Front Door to Cuba

Martí's Letter to Maximo Gomez

In which he resigns from the revolutionary movement in 1884.

New York, October 20, 1884

General Máximo Gómez

Distinguished General and Friend,


When I left your house on Saturday morning, I was so distressed that I wanted to let two days go by so that the determination which that distress, together with others from the past, inspired in me would not be the result of a passing bewilderment or of excessive zeal in the defense of things which I would never wish to see attacked, but would rather be the product of mature reflections. It is very distressing to me to have to say these things to a man whom I believe to be sincere and good, and who has outstanding qualities for becoming truly great. But there is something that is more important than all of the personal liking I have for you, and even more than all apparent circumstantial reason. This is my determination not to do anything, out of blind love for an idea to which I have devoted my entire life, which would bring to my land a regime of personal despotism that would be more shameful and unfortunate than the political despotism to which it is now subjected, and that would be more serious and harder to uproot, because it would be justified by some virtues, embellished by the idea embodied in it and legitimized by success.

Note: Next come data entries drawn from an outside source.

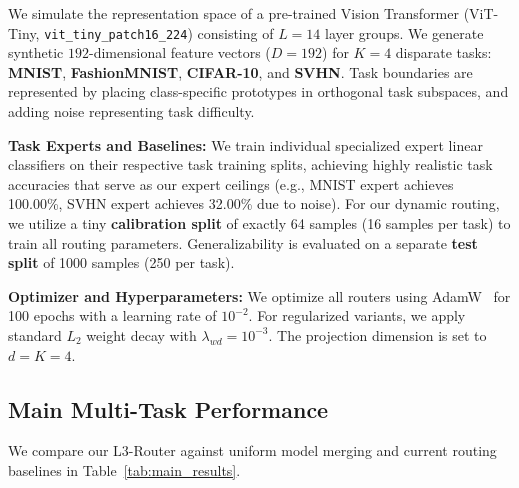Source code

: We simulate the representation space of a pre-trained Vision Transformer (ViT-Tiny, \texttt{vit\_tiny\_patch16\_224}) consisting of $L=14$ layer groups. We generate synthetic $192$-dimensional feature vectors ($D=192$) for $K=4$ disparate tasks: \textbf{MNIST}, \textbf{FashionMNIST}, \textbf{CIFAR-10}, and \textbf{SVHN}. Task boundaries are represented by placing class-specific prototypes in orthogonal task subspaces, and adding noise representing task difficulty.

\textbf{Task Experts and Baselines:} We train individual specialized expert linear classifiers on their respective task training splits, achieving highly realistic task accuracies that serve as our expert ceilings (e.g., MNIST expert achieves 100.00\%, SVHN expert achieves 32.00\% due to noise). For our dynamic routing, we utilize a tiny \textbf{calibration split} of exactly 64 samples (16 samples per task) to train all routing parameters. Generalizability is evaluated on a separate \textbf{test split} of 1000 samples (250 per task).

\textbf{Optimizer and Hyperparameters:} We optimize all routers using AdamW~\cite{loshchilov2017decoupled} for 100 epochs with a learning rate of $10^{-2}$. For regularized variants, we apply standard $L_2$ weight decay with $\lambda_{wd} = 10^{-3}$. The projection dimension is set to $d = K = 4$.


\subsection{Main Multi-Task Performance}
\label{subsec:main_results}
We compare our L3-Router against uniform model merging and current routing baselines in Table~\ref{tab:main_results}.

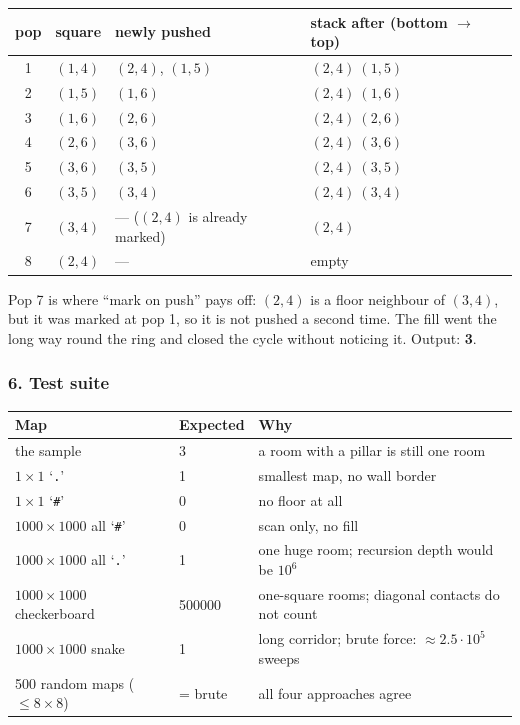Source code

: \begin{tracebox}
\begin{center}
\small
\begin{tabular}{@{}clll@{}}
\toprule
\textbf{pop} & \textbf{square} & \textbf{newly pushed} & \textbf{stack after (bottom $\to$ top)} \\
\midrule
1 & $(1,4)$ & $(2,4)$, $(1,5)$ & $(2,4)\ (1,5)$ \\
2 & $(1,5)$ & $(1,6)$ & $(2,4)\ (1,6)$ \\
3 & $(1,6)$ & $(2,6)$ & $(2,4)\ (2,6)$ \\
4 & $(2,6)$ & $(3,6)$ & $(2,4)\ (3,6)$ \\
5 & $(3,6)$ & $(3,5)$ & $(2,4)\ (3,5)$ \\
6 & $(3,5)$ & $(3,4)$ & $(2,4)\ (3,4)$ \\
7 & $(3,4)$ & --- ($(2,4)$ is already marked) & $(2,4)$ \\
8 & $(2,4)$ & --- & empty \\
\bottomrule
\end{tabular}
\end{center}
Pop 7 is where ``mark on push'' pays off: $(2,4)$ is a floor neighbour of $(3,4)$, but it was marked at pop 1, so it is not pushed a second time. The fill went the long way round the ring and closed the cycle without noticing it. Output: \textbf{3}.
\end{tracebox}

\subsubsection*{6. Test suite}

\begin{testbox}
\centering\small
\begin{tabular}{@{}lll@{}}
\toprule
\textbf{Map} & \textbf{Expected} & \textbf{Why} \\
\midrule
the sample & 3 & a room with a pillar is still one room \\
$1\times1$ `\texttt{.}' & 1 & smallest map, no wall border \\
$1\times1$ `\texttt{\#}' & 0 & no floor at all \\
$1000\times1000$ all `\texttt{\#}' & 0 & scan only, no fill \\
$1000\times1000$ all `\texttt{.}' & 1 & one huge room; recursion depth would be $10^6$ \\
$1000\times1000$ checkerboard & 500000 & one-square rooms; diagonal contacts do not count \\
$1000\times1000$ snake & 1 & long corridor; brute force: $\approx 2.5\cdot10^5$ sweeps \\
500 random maps ($\le 8\times8$) & = brute & all four approaches agree \\
\bottomrule
\end{tabular}
\end{testbox}


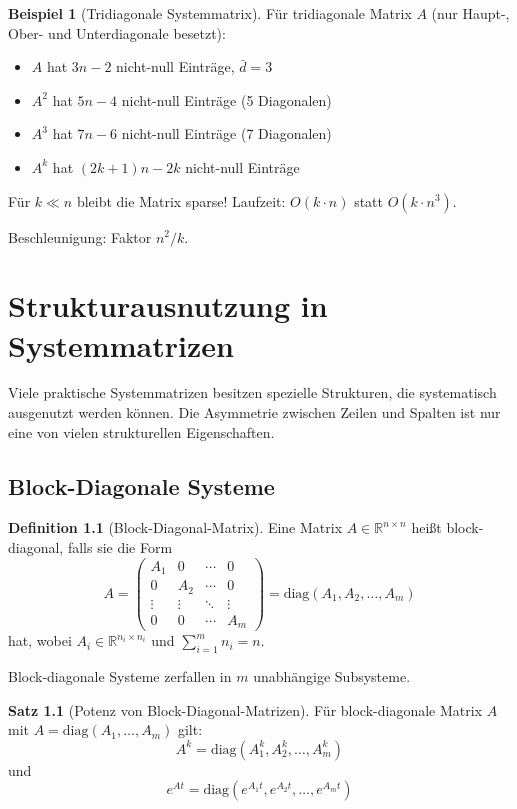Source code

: \documentclass[a4paper,12pt]{report}
\theoremstyle{definition}
\newtheorem{definition}{Definition}
\newtheorem{beispiel}{Beispiel}
\newtheorem{satz}{Satz}
\begin{document}
	\begin{beispiel}[Tridiagonale Systemmatrix]
		Für tridiagonale Matrix $A$ (nur Haupt-, Ober- und Unterdiagonale besetzt):
		\begin{itemize}
			\item $A$ hat $3n - 2$ nicht-null Einträge, $\bar{d} = 3$
			\item $A^2$ hat $5n - 4$ nicht-null Einträge (5 Diagonalen)
			\item $A^3$ hat $7n - 6$ nicht-null Einträge (7 Diagonalen)
			\item $A^k$ hat $(2k+1)n - 2k$ nicht-null Einträge
		\end{itemize}
		
		Für $k \ll n$ bleibt die Matrix sparse! Laufzeit: $O(k \cdot n)$ statt $O(k \cdot n^3)$.
		
		Beschleunigung: Faktor $n^2 / k$.
	\end{beispiel}
	
	\chapter{Strukturausnutzung in Systemmatrizen}
	
	Viele praktische Systemmatrizen besitzen spezielle Strukturen, die systematisch ausgenutzt werden können. Die Asymmetrie zwischen Zeilen und Spalten ist nur eine von vielen strukturellen Eigenschaften.
	
	\section{Block-Diagonale Systeme}
	
	\begin{definition}[Block-Diagonal-Matrix]
		Eine Matrix $A \in \mathbb{R}^{n \times n}$ heißt block-diagonal, falls sie die Form
		\[
		A = \begin{pmatrix}
			A_1 & 0 & \cdots & 0 \\
			0 & A_2 & \cdots & 0 \\
			\vdots & \vdots & \ddots & \vdots \\
			0 & 0 & \cdots & A_m
		\end{pmatrix} = \text{diag}(A_1, A_2, \ldots, A_m)
		\]
		hat, wobei $A_i \in \mathbb{R}^{n_i \times n_i}$ und $\sum_{i=1}^m n_i = n$.
	\end{definition}
	
	Block-diagonale Systeme zerfallen in $m$ unabhängige Subsysteme.
	
	\begin{satz}[Potenz von Block-Diagonal-Matrizen]
		Für block-diagonale Matrix $A$ mit $A = \text{diag}(A_1, \ldots, A_m)$ gilt:
		\[
		A^k = \text{diag}(A_1^k, A_2^k, \ldots, A_m^k)
		\]
		und
		\[
		e^{At} = \text{diag}(e^{A_1 t}, e^{A_2 t}, \ldots, e^{A_m t})
		\]
	\end{satz}
	
\end{document}
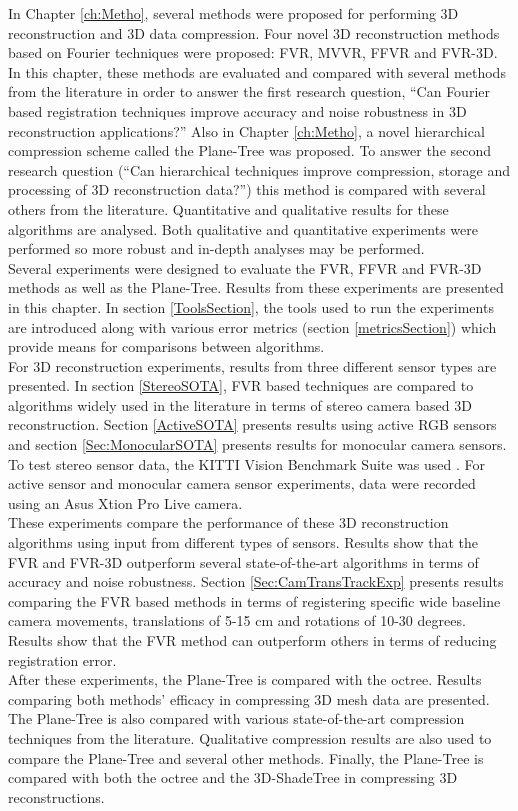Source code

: 
In Chapter \ref{ch:Metho}, several methods were proposed for performing 3D reconstruction and 3D data compression. Four novel 3D reconstruction methods based on Fourier techniques were proposed: FVR, MVVR, FFVR and FVR-3D. In this chapter, these methods are evaluated and compared with several methods from the literature in order to answer the first research question, ``Can Fourier based registration techniques improve accuracy and noise robustness in 3D reconstruction applications?'' Also in Chapter \ref{ch:Metho}, a novel hierarchical compression scheme called the Plane-Tree was proposed. To answer the second research question (``Can hierarchical techniques improve compression, storage and processing of 3D reconstruction data?'') this method is compared with several others from the literature. Quantitative and qualitative results for these algorithms are analysed. Both qualitative and quantitative experiments were performed so more robust and in-depth analyses may be performed. \\

Several experiments were designed to evaluate the FVR, FFVR and FVR-3D methods as well as the Plane-Tree. Results from these experiments are presented in this chapter. In section \ref{ToolsSection}, the tools used to run the experiments are introduced along with various error metrics (section \ref{metricsSection}) which provide means for comparisons between algorithms. \\

For 3D reconstruction experiments, results from three different sensor types are presented. In section \ref{StereoSOTA}, FVR based techniques are compared to algorithms widely used in the literature in terms of stereo camera based 3D reconstruction. Section \ref{ActiveSOTA} presents results using active RGB sensors and section \ref{Sec:MonocularSOTA} presents results for monocular camera sensors. To test stereo sensor data, the KITTI Vision Benchmark Suite was used \cite{Geiger13Vision}. For active sensor and monocular camera sensor experiments, data were recorded using an Asus Xtion Pro Live camera. \\

These experiments compare the performance of these 3D reconstruction algorithms using input from different types of sensors. Results show that the FVR and FVR-3D outperform several state-of-the-art algorithms in terms of accuracy and noise robustness. Section \ref{Sec:CamTransTrackExp} presents results comparing the FVR based methods in terms of registering specific wide baseline camera movements, translations of 5-15 cm and rotations of 10-30 degrees. Results show that the FVR method can outperform others in terms of reducing registration error. \\

After these experiments, the Plane-Tree is compared with the octree. Results comparing both methods' efficacy in compressing 3D mesh data are presented. The Plane-Tree is also compared with various state-of-the-art compression techniques from the literature. Qualitative compression results are also used to compare the Plane-Tree and several other methods. Finally, the Plane-Tree is compared with both the octree and the 3D-ShadeTree in compressing 3D reconstructions. \\
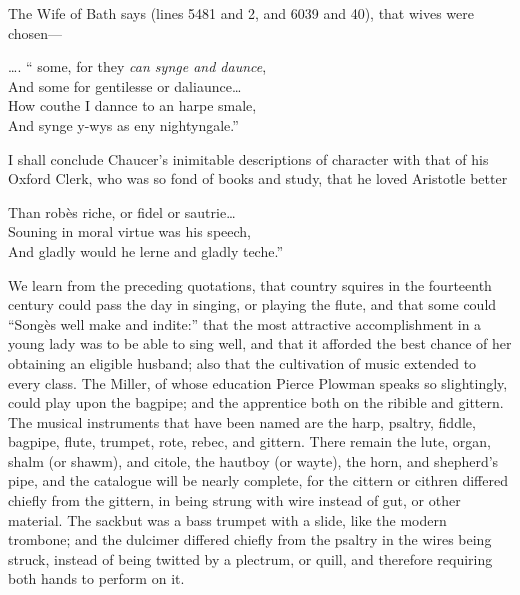\settowidth{\versewidth}{\ldots . “some, for they can synge and daunce,}

The Wife of Bath says (lines 5481 and 2, and 6039 and 40), that wives were
chosen—
\begin{scverse}\ldots . “	some, for they \textit{can synge and daunce},\\
And some for gentilesse or daliaunce\ldots \\
How couthe I dannce to an harpe smale,\\
And synge y-wys as eny nightyngale.”
\end{scverse}
I shall conclude Chaucer’s inimitable descriptions of character with that of his
Oxford Clerk, who was so fond of books and study, that he loved Aristotle better
\begin{scverse}Than robès riche, or fidel or sautrie\ldots \\
Souning in moral virtue was his speech,\\
And gladly would he lerne and gladly teche.”
\end{scverse}
We learn from the preceding quotations, that country squires in the fourteenth
century could pass the day in singing, or playing the flute, and that some could
“Songès well make and indite:” that the most attractive accomplishment in
a young lady was to be able to sing well, and that it afforded the best chance of
her obtaining an eligible husband; also that the cultivation of music extended
to every class. The Miller, of whose education Pierce Plowman speaks so slightingly,
could play upon the bagpipe; and the apprentice both on the ribible and
gittern. The musical instruments that have been named are the harp, psaltry,
fiddle, bagpipe, flute, trumpet, rote, rebec, and gittern. There remain the lute,
organ, shalm (or shawm), and citole, the hautboy (or wayte), the horn, and
shepherd’s pipe, and the catalogue will be nearly complete, for the cittern or
cithren differed chiefly from the gittern, in being strung with wire instead of gut,
or other material. The sackbut was a bass trumpet with a slide, like the modern
trombone; and the dulcimer differed chiefly from the psaltry in the wires being
struck, instead of being twitted by a plectrum, or quill, and therefore requiring
both hands to perform on it.

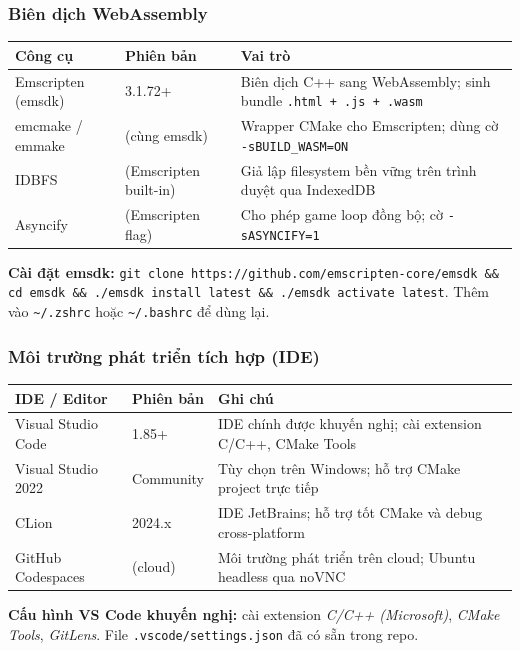 \documentclass[12pt,a4paper]{article}
\begin{document}
\subsubsection{Biên dịch WebAssembly}

\begin{tabularx}{\linewidth}{|l|l|X|}
\hline
\rowcolor{gray!20}
\textbf{Công cụ} & \textbf{Phiên bản} & \textbf{Vai trò} \\
\hline
Emscripten (emsdk) & 3.1.72+ & Biên dịch C++ sang WebAssembly; sinh bundle \texttt{.html + .js + .wasm} \\
\hline
emcmake / emmake & (cùng emsdk) & Wrapper CMake cho Emscripten; dùng cờ \texttt{-sBUILD\_WASM=ON} \\
\hline
IDBFS & (Emscripten built-in) & Giả lập filesystem bền vững trên trình duyệt qua IndexedDB \\
\hline
Asyncify & (Emscripten flag) & Cho phép game loop đồng bộ; cờ \texttt{-sASYNCIFY=1} \\
\hline
\end{tabularx}

\vspace{4pt}
\noindent\textbf{Cài đặt emsdk:} \texttt{git clone https://github.com/emscripten-core/emsdk \&\&
cd emsdk \&\& ./emsdk install latest \&\& ./emsdk activate latest}.
Thêm vào \texttt{\textasciitilde/.zshrc} hoặc \texttt{\textasciitilde/.bashrc} để dùng lại.

\subsubsection{Môi trường phát triển tích hợp (IDE)}

\begin{tabularx}{\linewidth}{|l|l|X|}
\hline
\rowcolor{gray!20}
\textbf{IDE / Editor} & \textbf{Phiên bản} & \textbf{Ghi chú} \\
\hline
Visual Studio Code & 1.85+ & IDE chính được khuyến nghị; cài extension C/C++, CMake Tools \\
\hline
Visual Studio 2022 & Community & Tùy chọn trên Windows; hỗ trợ CMake project trực tiếp \\
\hline
CLion & 2024.x & IDE JetBrains; hỗ trợ tốt CMake và debug cross-platform \\
\hline
GitHub Codespaces & (cloud) & Môi trường phát triển trên cloud; Ubuntu headless qua noVNC \\
\hline
\end{tabularx}

\vspace{4pt}
\noindent\textbf{Cấu hình VS Code khuyến nghị:} cài extension \textit{C/C++ (Microsoft)},
\textit{CMake Tools}, \textit{GitLens}. File \texttt{.vscode/settings.json} đã có sẵn trong repo.
\end{document}
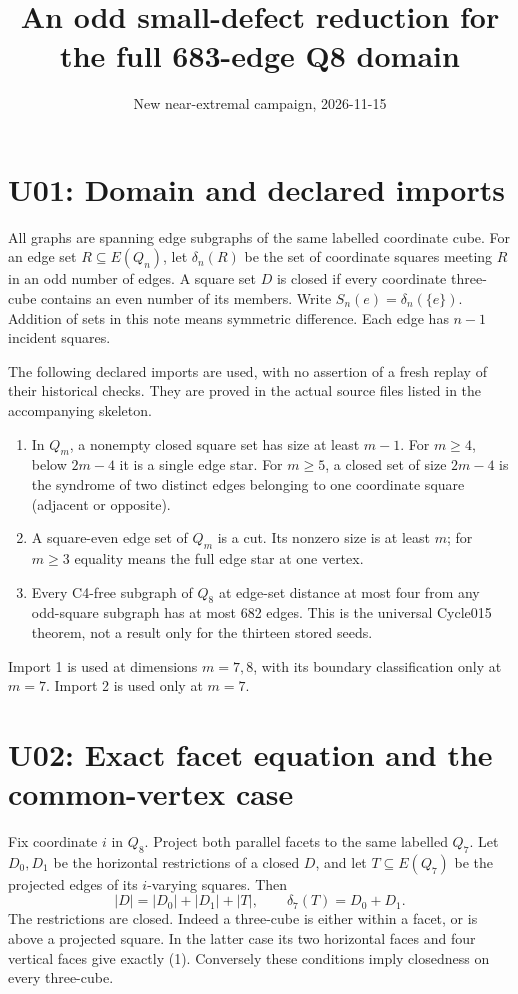 \documentclass{article}
\begin{document}
\title{An odd small-defect reduction for the full 683-edge Q8 domain}
\author{New near-extremal campaign, 2026-11-15}
\maketitle

\section{U01: Domain and declared imports}
All graphs are spanning edge subgraphs of the same labelled coordinate cube.
For an edge set $R\subseteq E(Q_n)$, let $\delta_n(R)$ be the set of coordinate
squares meeting $R$ in an odd number of edges. A square set $D$ is closed if
every coordinate three-cube contains an even number of its members.
Write $S_n(e)=\delta_n(\{e\})$. Addition of sets in this note means symmetric
difference. Each edge has $n-1$ incident squares.

The following declared imports are used, with no assertion of a fresh replay
of their historical checks. They are proved in the actual source files listed
in the accompanying skeleton.
\begin{enumerate}
\item In $Q_m$, a nonempty closed square set has size at least $m-1$.
For $m\ge4$, below $2m-4$ it is a single edge star.
For $m\ge5$, a closed set of size $2m-4$ is the syndrome of two distinct
edges belonging to one coordinate square (adjacent or opposite).
\item A square-even edge set of $Q_m$ is a cut. Its nonzero size is at least
$m$; for $m\ge3$ equality means the full edge star at one vertex.
\item Every C4-free subgraph of $Q_8$ at edge-set distance at most four
from any odd-square subgraph has at most 682 edges. This is the universal
Cycle015 theorem, not a result only for the thirteen stored seeds.
\end{enumerate}
Import 1 is used at dimensions $m=7,8$, with its boundary classification
only at $m=7$. Import 2 is used only at $m=7$.

\section{U02: Exact facet equation and the common-vertex case}
Fix coordinate $i$ in $Q_8$. Project both parallel facets to the same labelled
$Q_7$. Let $D_0,D_1$ be the horizontal restrictions of a closed $D$, and let
$T\subseteq E(Q_7)$ be the projected edges of its $i$-varying squares. Then
\[
 |D|=|D_0|+|D_1|+|T|,\qquad
 \delta_7(T)=D_0+D_1.                                      \tag{1}
\]
The restrictions are closed. Indeed a three-cube is either within a facet,
or is above a projected square. In the latter case its two horizontal faces
and four vertical faces give exactly (1). Conversely these conditions imply
closedness on every three-cube.
\end{document}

A nation is not founded as military camp is set up, General. The preparatory work for a revolution is more delicate and complex than any other, but instead of a sincere desire to understand and conciliate all of the work, wishes and elements that are required for armed struggle (simply one form of the spirit of independence), one sees rather an intention-roughly expressed at every step or poorly disguised-of making all the resources of faith and of war which that spirit arouses serve the personal aims of the justly famed chiefs who present themselves to lead the war. It his situation, what guarantees can there be that civic freedoms-the sole object for which it is worth throwing a country into the struggle-will be any better respected in the future? What are we, general? The heroic, selfless servants of an idea which warms our hearts, the loyal friends of an unhappy nation, or the valiant and fortunate commanders who, with whip in hand and spurs on our boots, are preparing to bring war to a nation in order to take possession of it? Are you going to lose the fame won in an earlier exploit-fame for your courage, loyalty and wisdom-in another? If war-and its noble, legitimate prestige-is possible, it is because there already exists the spirit that demands it and makes it necessary, a spirit forged with much pain. That spirit must be protected, and the deepest respect must be paid to it in every public ad private act; because, just as everyone who gives his life in the service of a great idea is admirable, he who makes use of a great idea to serve his personal hopes of glory or power is abominable, even though he may risk his life for those hopes. Everyone has the right to risk his life selflessly.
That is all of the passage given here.